Top of ENTRIES PROVIDED

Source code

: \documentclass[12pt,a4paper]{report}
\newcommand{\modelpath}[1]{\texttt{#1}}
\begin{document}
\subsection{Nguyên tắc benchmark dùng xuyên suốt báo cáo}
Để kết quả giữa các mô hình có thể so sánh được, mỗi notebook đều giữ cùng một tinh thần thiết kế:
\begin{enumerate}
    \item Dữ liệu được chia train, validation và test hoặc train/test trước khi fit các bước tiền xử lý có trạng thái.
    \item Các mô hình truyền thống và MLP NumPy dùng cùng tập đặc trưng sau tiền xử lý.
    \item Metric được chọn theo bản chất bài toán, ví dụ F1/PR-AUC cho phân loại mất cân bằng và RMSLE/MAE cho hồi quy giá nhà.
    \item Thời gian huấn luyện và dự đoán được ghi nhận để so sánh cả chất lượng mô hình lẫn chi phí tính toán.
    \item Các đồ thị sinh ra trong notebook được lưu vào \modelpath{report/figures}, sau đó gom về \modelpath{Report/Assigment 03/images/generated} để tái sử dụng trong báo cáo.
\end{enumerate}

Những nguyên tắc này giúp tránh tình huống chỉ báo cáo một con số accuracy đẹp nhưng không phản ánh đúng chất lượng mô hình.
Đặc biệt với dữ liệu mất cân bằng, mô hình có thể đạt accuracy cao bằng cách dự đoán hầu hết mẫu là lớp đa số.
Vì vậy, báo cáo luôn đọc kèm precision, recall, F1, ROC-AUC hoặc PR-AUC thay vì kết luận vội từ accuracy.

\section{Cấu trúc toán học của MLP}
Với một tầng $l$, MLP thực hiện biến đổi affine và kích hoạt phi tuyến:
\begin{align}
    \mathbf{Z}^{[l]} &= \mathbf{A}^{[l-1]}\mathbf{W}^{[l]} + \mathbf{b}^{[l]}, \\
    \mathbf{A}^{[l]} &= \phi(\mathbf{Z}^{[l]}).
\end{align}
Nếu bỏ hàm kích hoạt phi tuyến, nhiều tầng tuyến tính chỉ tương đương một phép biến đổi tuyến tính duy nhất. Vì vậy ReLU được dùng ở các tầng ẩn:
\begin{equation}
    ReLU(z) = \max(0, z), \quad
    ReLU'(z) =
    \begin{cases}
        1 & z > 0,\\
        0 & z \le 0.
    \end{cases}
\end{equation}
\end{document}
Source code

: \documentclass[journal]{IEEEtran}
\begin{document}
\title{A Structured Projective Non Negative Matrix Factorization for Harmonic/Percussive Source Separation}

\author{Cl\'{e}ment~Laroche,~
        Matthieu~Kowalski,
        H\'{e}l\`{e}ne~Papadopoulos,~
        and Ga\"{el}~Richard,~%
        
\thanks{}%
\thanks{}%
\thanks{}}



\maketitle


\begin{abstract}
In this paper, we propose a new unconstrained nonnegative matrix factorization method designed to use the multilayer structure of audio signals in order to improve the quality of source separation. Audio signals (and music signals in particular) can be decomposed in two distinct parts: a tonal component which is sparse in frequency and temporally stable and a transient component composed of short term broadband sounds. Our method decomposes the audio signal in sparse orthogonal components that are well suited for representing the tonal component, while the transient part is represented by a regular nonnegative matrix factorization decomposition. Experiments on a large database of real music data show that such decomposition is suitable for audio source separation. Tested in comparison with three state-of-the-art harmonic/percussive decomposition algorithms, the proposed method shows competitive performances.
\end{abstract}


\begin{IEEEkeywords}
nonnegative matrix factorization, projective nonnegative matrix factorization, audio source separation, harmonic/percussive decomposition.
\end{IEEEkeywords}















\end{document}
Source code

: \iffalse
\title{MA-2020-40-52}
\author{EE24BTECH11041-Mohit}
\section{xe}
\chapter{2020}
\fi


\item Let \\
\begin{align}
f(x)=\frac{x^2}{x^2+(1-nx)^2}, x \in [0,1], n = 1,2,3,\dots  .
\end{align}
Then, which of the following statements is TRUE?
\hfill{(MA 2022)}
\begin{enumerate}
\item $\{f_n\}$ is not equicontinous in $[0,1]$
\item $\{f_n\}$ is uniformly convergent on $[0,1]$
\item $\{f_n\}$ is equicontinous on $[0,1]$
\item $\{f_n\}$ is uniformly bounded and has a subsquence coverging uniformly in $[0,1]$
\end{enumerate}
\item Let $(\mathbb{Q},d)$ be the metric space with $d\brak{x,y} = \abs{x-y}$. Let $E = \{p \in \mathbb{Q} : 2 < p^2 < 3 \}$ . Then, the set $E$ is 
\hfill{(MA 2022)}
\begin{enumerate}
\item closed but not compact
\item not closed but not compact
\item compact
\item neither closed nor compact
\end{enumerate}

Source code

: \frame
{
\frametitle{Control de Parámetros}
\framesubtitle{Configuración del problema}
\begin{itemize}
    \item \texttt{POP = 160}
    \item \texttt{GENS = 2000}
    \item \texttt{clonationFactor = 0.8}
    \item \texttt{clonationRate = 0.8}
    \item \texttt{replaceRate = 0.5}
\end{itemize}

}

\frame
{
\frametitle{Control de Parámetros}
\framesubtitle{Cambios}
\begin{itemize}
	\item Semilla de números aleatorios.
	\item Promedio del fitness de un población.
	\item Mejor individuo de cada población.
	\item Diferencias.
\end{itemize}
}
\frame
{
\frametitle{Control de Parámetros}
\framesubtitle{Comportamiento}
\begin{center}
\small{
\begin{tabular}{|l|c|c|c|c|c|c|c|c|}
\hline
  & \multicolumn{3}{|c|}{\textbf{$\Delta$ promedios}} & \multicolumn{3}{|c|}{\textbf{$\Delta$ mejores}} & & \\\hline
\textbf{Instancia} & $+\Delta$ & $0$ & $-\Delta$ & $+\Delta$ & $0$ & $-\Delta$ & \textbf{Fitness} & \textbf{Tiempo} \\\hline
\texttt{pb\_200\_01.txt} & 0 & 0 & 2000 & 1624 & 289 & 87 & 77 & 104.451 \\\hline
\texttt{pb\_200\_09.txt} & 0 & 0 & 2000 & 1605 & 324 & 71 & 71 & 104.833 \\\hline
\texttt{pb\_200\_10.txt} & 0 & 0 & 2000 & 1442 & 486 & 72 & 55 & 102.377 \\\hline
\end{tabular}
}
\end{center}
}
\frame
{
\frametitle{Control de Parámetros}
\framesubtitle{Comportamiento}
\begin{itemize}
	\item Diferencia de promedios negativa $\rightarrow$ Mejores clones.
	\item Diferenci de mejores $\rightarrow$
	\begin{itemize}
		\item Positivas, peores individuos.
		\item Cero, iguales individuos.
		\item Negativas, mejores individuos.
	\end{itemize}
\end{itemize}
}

Bottom of ENTRIES PROVIDED

All of the entries should be transcribed exactly as they appear.

• RESPONSE TO THE TASK
Source code

: \documentclass[12pt,a4paper]{report}
\newcommand{\modelpath}[1]{\texttt{#1}}
\begin{document}
\subsection{Nguyên tắc benchmark dùng xuyên suốt báo cáo}
Để kết quả giữa các mô hình có thể so sánh được, mỗi notebook đều giữ cùng một tinh thần thiết kế:
\begin{enumerate}
    \item Dữ liệu được chia train, validation và test hoặc train/test trước khi fit các bước tiền xử lý có trạng thái.
    \item Các mô hình truyền thống và MLP NumPy dùng cùng tập đặc trưng sau tiền xử lý.
    \item Metric được chọn theo bản chất bài toán, ví dụ F1/PR-AUC cho phân loại mất cân bằng và RMSLE/MAE cho hồi quy giá nhà.
    \item Thời gian huấn luyện và dự đoán được ghi nhận để so sánh cả chất lượng mô hình lẫn chi phí tính toán.
    \item Các đồ thị sinh ra trong notebook được lưu vào \modelpath{report/figures}, sau đó gom về \modelpath{Report/Assigment 03/images/generated} để tái sử dụng trong báo cáo.
\end{enumerate}

Những nguyên tắc này giúp tránh tình huống chỉ báo cáo một con số accuracy đẹp nhưng không phản ánh đúng chất lượng mô hình.
Đặc biệt với dữ liệu mất cân bằng, mô hình có thể đạt accuracy cao bằng cách dự đoán hầu hết mẫu là lớp đa số.
Vì vậy, báo cáo luôn đọc kèm precision, recall, F1, ROC-AUC hoặc PR-AUC thay vì kết luận vội từ accuracy.

\section{Cấu trúc toán học của MLP}
Với một tầng $l$, MLP thực hiện biến đổi affine và kích hoạt phi tuyến:
\begin{align}
    \mathbf{Z}^{[l]} &= \mathbf{A}^{[l-1]}\mathbf{W}^{[l]} + \mathbf{b}^{[l]}, \\
    \mathbf{A}^{[l]} &= \phi(\mathbf{Z}^{[l]}).
\end{align}
Nếu bỏ hàm kích hoạt phi tuyến, nhiều tầng tuyến tính chỉ tương đương một phép biến đổi tuyến tính duy nhất. Vì vậy ReLU được dùng ở các tầng ẩn:
\begin{equation}
    ReLU(z) = \max(0, z), \quad
    ReLU'(z) =
    \begin{cases}
        1 & z > 0,\\
        0 & z \le 0.
    \end{cases}
\end{equation}
\end{document}
Source code

: \documentclass[journal]{IEEEtran}
\begin{document}
\title{A Structured Projective Non Negative Matrix Factorization for Harmonic/Percussive Source Separation}

\author{Cl\'{e}ment~Laroche,~
        Matthieu~Kowalski,
        H\'{e}l\`{e}ne~Papadopoulos,~
        and Ga\"{el}~Richard,~%
        
\thanks{}%
\thanks{}%
\thanks{}}



\maketitle


\begin{abstract}
In this paper, we propose a new unconstrained nonnegative matrix factorization method designed to use the multilayer structure of audio signals in order to improve the quality of source separation. Audio signals (and music signals in particular) can be decomposed in two distinct parts: a tonal component which is sparse in frequency and temporally stable and a transient component composed of short term broadband sounds. Our method decomposes the audio signal in sparse orthogonal components that are well suited for representing the tonal component, while the transient part is represented by a regular nonnegative matrix factorization decomposition. Experiments on a large database of real music data show that such decomposition is suitable for audio source separation. Tested in comparison with three state-of-the-art harmonic/percussive decomposition algorithms, the proposed method shows competitive performances.
\end{abstract}


\begin{IEEEkeywords}
nonnegative matrix factorization, projective nonnegative matrix factorization, audio source separation, harmonic/percussive decomposition.
\end{IEEEkeywords}















\end{document}
Source code

: \iffalse
\title{MA-2020-40-52}
\author{EE24BTECH11041-Mohit}
\section{xe}
\chapter{2020}
\fi


\item Let \\
\begin{align}
f(x)=\frac{x^2}{x^2+(1-nx)^2}, x \in [0,1], n = 1,2,3,\dots  .
\end{align}
Then, which of the following statements is TRUE?
\hfill{(MA 2022)}
\begin{enumerate}
\item $\{f_n\}$ is not equicontinous in $[0,1]$
\item $\{f_n\}$ is uniformly convergent on $[0,1]$
\item $\{f_n\}$ is equicontinous on $[0,1]$
\item $\{f_n\}$ is uniformly bounded and has a subsquence coverging uniformly in $[0,1]$
\end{enumerate}
\item Let $(\mathbb{Q},d)$ be the metric space with $d\brak{x,y} = \abs{x-y}$. Let $E = \{p \in \mathbb{Q} : 2 < p^2 < 3 \}$ . Then, the set $E$ is 
\hfill{(MA 2022)}
\begin{enumerate}
\item closed but not compact
\item not closed but not compact
\item compact
\item neither closed nor compact
\end{enumerate}

Source code

: \frame
{
\frametitle{Control de Parámetros}
\framesubtitle{Configuración del problema}
\begin{itemize}
    \item \texttt{POP = 160}
    \item \texttt{GENS = 2000}
    \item \texttt{clonationFactor = 0.8}
    \item \texttt{clonationRate = 0.8}
    \item \texttt{replaceRate = 0.5}
\end{itemize}

}

\frame
{
\frametitle{Control de Parámetros}
\framesubtitle{Cambios}
\begin{itemize}
	\item Semilla de números aleatorios.
	\item Promedio del fitness de un población.
	\item Mejor individuo de cada población.
	\item Diferencias.
\end{itemize}
}
\frame
{
\frametitle{Control de Parámetros}
\framesubtitle{Comportamiento}
\begin{center}
\small{
\begin{tabular}{|l|c|c|c|c|c|c|c|c|}
\hline
  & \multicolumn{3}{|c|}{\textbf{$\Delta$ promedios}} & \multicolumn{3}{|c|}{\textbf{$\Delta$ mejores}} & & \\\hline
\textbf{Instancia} & $+\Delta$ & $0$ & $-\Delta$ & $+\Delta$ & $0$ & $-\Delta$ & \textbf{Fitness} & \textbf{Tiempo} \\\hline
\texttt{pb\_200\_01.txt} & 0 & 0 & 2000 & 1624 & 289 & 87 & 77 & 104.451 \\\hline
\texttt{pb\_200\_09.txt} & 0 & 0 & 2000 & 1605 & 324 & 71 & 71 & 104.833 \\\hline
\texttt{pb\_200\_10.txt} & 0 & 0 & 2000 & 1442 & 486 & 72 & 55 & 102.377 \\\hline
\end{tabular}
}
\end{center}
}
\frame
{
\frametitle{Control de Parámetros}
\framesubtitle{Comportamiento}
\begin{itemize}
	\item Diferencia de promedios negativa $\rightarrow$ Mejores clones.
	\item Diferenci de mejores $\rightarrow$
	\begin{itemize}
		\item Positivas, peores individuos.
		\item Cero, iguales individuos.
		\item Negativas, mejores individuos.
	\end{itemize}
\end{itemize}
}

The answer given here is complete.